Soldiers line up to parade.
Mimes begin their mute charade.

Actors emote better to
this goddess in her sunny hue.
Mourning doves just bill and coo.
Old boyfriends seek her out anew.

Yet as she stands before her glass,
surveying both her front and ass,
her mate says, “Are you wearing that?”
and she surmises she looks too fat.

As she changes into basic black,
the lava cools, the seas hold back.
Her suitors cease their clamoring press.
She does not wear the yellow dress.

 

The dVerse Poets prompt was lemon yellow.

Intimacies for dVerse Poets

Intimacies

Remember that delicious
walking, arms linked,
down the middle
of the gravel road
in your pajamas
at five in the morning
when you were twelve?
That first slumber party
in your safe small town
when you all stayed up all night
for the first time in your lives?
That eerie first sight
of the sun coming up
when your head had never hit a pillow
since it went down?

And then you knew for the first time
the delicious pleasures
of being a night owl—
of finding time
that everyone else was wasting
through dreams.

And you have been
an aficionado of night
ever since.
All of your term papers
and exams studied for
at the last minute,
all night long.
Books written, poems written
mostly in the dark
while towns and cities around you slept.
That power of having all of your time for yourself
with not a chance of phones ringing.
Some magic happening
once you had the world to yourself
so ever afterwards
you have survived
on as little sleep as possible.

During your party years,
dancing and drinking till three,
then going for breakfast with the single crowd
and driving straight to school at six.
You were invulnerable.

Even married,
sneaking out of bed once he’d fallen asleep
and working in your basement studio all night long,
sometimes sneaking back to bed before he awakened,
at other times caught.
“It’s nine in the morning! Have you been up all night again?”
Feeling that little terror, like a vampire caught by light.

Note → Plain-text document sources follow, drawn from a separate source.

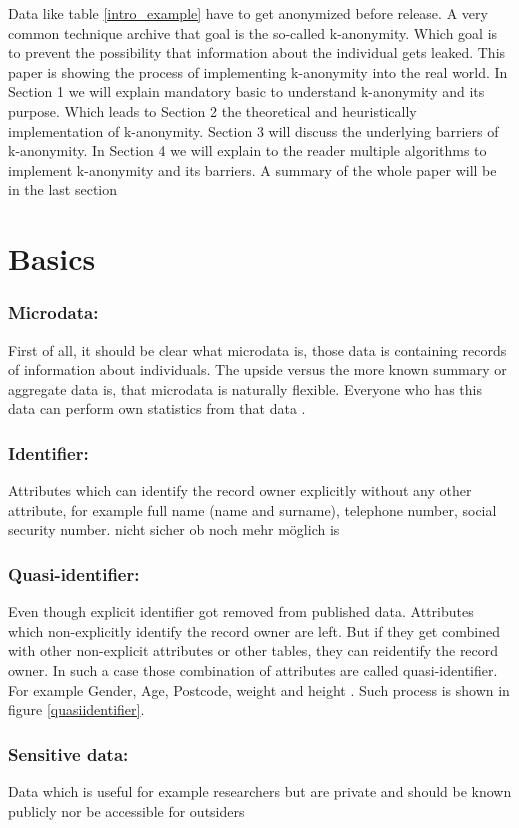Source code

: \documentclass{llncs}
\begin{document}
Data like table \ref{intro_example} have to get anonymized before release. A very common
technique archive that goal is the so-called k-anonymity. Which goal is to prevent
the possibility that information about the individual gets leaked. This paper is
showing the process of implementing k-anonymity into the real world. In Section
1 we will explain mandatory basic to understand k-anonymity and its purpose.
Which leads to Section 2 the theoretical and heuristically implementation of
k-anonymity. Section 3 will discuss the underlying barriers of k-anonymity.
In Section 4 we will explain to the reader multiple algorithms to implement
k-anonymity and its barriers. A summary of the whole paper will be in the last section
\newpage
\section{Basics}
\subsubsection{Microdata:}
First of all, it should be clear what microdata is, those data is containing records of information about individuals. The upside versus the more known summary or aggregate data is, that microdata is naturally flexible. Everyone who has this data can perform own statistics from that data \cite{microdataweb}.
\subsubsection{Identifier:}
Attributes which can identify the record owner explicitly without any other attribute, for example full name (name and surname), telephone number, social security number. nicht sicher ob noch mehr möglich is\cite{domingo2008critique}
\subsubsection{Quasi-identifier:}
Even though explicit identifier got removed from published data. Attributes which non-explicitly identify the record owner are left. But if they get combined with other non-explicit attributes or other tables, they can reidentify the record owner. In such a case those combination of attributes are called quasi-identifier. For example Gender, Age, Postcode, weight and height \cite{dalenius1986finding}. Such process is shown in figure \ref{quasiidentifier}.
\subsubsection{Sensitive data:}
Data which is useful for example researchers but are private and should be known publicly nor be accessible for outsiders \cite{ldiversity}
\end{document}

Then at 54, with no more husband,
no more job necessary,
with a new country and a new studio
above ground,
guilty pleasures no longer needed to be hidden—
watching light after light go out
as you sat piecing art together
in your studio—until suddenly,
impossibly,
light after light went on again
so you were going to bed
as your neighbor was arising
to start his day.

Then, improbably, at 62, internet romance
entered your midnight-and-after world.
Every night serenaded to sleep
from 1500 miles away
by an equally night-addicted lover bard
at two or three or four a.m.—
or whenever pillow talk led to it.

Skype became your love letters
and your trysting spot
now and then all day long;
but still, night better swaddled
that intimate invisible union
through the dark air
that has always been magic for you,
but which now joins instead of
sending you into the single space
where you unite with that within you
which you keep separate from the world.

At night, united or alone,
you know exactly what it is you want
and live it,
with no world
to lead you elsewhere.

 

For dVerse Poets we are to write about a moment of intimacy. I wrote about a number of them…and then, the ultimate. Unfortunately, I looked through photos for an hour and couldn’t find the right illustration. If you have an idea for one you’d like to donate, I’d like to consider it!